§ Exercise brief
Give the line containing "You can send" again, exactly, along with all later lines of the entries, through the last one.

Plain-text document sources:
───

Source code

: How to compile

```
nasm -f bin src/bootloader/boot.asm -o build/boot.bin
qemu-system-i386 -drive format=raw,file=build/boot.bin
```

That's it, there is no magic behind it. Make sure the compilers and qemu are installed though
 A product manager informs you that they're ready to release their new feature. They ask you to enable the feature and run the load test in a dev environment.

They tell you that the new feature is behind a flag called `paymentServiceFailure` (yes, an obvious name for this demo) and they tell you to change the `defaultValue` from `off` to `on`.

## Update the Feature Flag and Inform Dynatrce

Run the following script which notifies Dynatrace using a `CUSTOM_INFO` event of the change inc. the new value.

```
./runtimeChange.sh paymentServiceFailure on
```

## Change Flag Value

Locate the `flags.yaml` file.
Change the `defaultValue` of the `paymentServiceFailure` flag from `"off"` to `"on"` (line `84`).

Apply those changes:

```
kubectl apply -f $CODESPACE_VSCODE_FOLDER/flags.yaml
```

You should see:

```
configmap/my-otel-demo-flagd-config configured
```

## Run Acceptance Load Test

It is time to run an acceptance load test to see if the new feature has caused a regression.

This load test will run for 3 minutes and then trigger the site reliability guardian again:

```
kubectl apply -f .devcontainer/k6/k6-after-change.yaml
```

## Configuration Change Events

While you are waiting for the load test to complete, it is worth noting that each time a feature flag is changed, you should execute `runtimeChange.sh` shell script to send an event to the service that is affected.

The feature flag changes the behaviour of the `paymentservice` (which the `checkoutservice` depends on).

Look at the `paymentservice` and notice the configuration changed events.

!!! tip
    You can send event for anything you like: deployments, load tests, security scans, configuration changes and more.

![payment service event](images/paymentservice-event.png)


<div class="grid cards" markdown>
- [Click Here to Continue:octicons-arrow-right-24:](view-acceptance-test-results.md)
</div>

───

§ Solution below
    You can send event for anything you like: deployments, load tests, security scans, configuration changes and more.

![payment service event](images/paymentservice-event.png)


<div class="grid cards" markdown>
- [Click Here to Continue:octicons-arrow-right-24:](view-acceptance-test-results.md)
</div>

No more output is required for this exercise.